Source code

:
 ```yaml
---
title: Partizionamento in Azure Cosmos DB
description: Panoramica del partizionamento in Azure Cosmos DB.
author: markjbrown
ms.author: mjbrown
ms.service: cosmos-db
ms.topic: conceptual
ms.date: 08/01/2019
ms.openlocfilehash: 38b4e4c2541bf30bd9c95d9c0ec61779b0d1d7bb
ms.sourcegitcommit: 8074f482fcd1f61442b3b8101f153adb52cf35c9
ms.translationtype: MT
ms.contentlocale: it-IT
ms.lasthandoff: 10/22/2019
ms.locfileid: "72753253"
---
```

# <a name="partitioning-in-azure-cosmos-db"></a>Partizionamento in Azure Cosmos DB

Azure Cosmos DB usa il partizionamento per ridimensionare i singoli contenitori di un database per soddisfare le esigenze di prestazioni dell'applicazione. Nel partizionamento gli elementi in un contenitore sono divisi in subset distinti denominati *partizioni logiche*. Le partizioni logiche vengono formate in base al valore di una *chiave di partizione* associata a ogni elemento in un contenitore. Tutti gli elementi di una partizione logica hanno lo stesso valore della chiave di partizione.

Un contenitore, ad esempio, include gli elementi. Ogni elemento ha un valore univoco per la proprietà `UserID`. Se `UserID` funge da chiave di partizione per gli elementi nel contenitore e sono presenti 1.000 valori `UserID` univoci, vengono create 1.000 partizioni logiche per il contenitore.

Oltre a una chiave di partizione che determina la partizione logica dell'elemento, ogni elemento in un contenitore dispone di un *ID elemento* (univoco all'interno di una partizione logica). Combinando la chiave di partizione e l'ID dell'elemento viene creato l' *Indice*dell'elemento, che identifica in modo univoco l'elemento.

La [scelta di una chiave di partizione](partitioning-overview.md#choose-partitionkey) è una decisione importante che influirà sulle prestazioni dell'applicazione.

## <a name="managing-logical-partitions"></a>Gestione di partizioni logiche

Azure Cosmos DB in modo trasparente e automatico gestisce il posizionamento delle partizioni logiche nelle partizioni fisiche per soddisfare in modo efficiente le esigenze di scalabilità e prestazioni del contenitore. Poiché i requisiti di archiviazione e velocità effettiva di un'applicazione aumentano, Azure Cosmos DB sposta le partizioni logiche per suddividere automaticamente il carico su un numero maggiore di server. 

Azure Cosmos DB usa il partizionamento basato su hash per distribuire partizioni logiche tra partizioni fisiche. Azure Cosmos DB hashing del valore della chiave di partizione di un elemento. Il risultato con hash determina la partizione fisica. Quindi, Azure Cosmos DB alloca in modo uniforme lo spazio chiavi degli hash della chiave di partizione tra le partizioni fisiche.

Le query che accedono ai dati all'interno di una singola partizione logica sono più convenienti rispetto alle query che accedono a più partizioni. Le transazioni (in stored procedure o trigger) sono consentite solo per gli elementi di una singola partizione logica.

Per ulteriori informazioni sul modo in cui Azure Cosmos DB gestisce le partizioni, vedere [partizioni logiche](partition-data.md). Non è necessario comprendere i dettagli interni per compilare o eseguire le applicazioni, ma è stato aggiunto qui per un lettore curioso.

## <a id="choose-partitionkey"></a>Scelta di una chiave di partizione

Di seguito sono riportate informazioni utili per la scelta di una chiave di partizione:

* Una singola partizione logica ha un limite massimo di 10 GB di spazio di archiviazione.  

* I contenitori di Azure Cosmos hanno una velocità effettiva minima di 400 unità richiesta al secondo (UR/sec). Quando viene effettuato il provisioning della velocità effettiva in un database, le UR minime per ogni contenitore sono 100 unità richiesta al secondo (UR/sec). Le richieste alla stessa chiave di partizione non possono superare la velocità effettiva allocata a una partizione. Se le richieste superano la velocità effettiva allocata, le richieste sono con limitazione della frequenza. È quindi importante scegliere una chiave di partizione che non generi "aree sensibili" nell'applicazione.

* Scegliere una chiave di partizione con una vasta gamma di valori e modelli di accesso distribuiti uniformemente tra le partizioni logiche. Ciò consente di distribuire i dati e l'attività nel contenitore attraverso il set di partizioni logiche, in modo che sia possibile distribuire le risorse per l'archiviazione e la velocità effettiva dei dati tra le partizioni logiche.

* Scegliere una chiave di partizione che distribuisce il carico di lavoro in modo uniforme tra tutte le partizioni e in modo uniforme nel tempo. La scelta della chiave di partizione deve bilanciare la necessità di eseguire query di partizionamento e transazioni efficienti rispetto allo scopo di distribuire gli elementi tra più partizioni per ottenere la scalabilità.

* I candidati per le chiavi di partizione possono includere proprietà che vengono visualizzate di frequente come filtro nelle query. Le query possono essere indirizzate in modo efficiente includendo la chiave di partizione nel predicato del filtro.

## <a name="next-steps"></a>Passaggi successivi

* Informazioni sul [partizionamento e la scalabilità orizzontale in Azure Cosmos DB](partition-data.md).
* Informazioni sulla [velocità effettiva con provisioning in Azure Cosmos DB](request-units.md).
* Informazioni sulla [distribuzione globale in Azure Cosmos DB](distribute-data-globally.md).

━━━━━━

● What is being asked:
Return exactly the lines in the records above, beginning with the one that holds "ottenere la scalabilità." and ending with the last.

● Result:
* Scegliere una chiave di partizione che distribuisce il carico di lavoro in modo uniforme tra tutte le partizioni e in modo uniforme nel tempo. La scelta della chiave di partizione deve bilanciare la necessità di eseguire query di partizionamento e transazioni efficienti rispetto allo scopo di distribuire gli elementi tra più partizioni per ottenere la scalabilità.

* I candidati per le chiavi di partizione possono includere proprietà che vengono visualizzate di frequente come filtro nelle query. Le query possono essere indirizzate in modo efficiente includendo la chiave di partizione nel predicato del filtro.

## <a name="next-steps"></a>Passaggi successivi

* Informazioni sul [partizionamento e la scalabilità orizzontale in Azure Cosmos DB](partition-data.md).
* Informazioni sulla [velocità effettiva con provisioning in Azure Cosmos DB](request-units.md).
* Informazioni sulla [distribuzione globale in Azure Cosmos DB](distribute-data-globally.md).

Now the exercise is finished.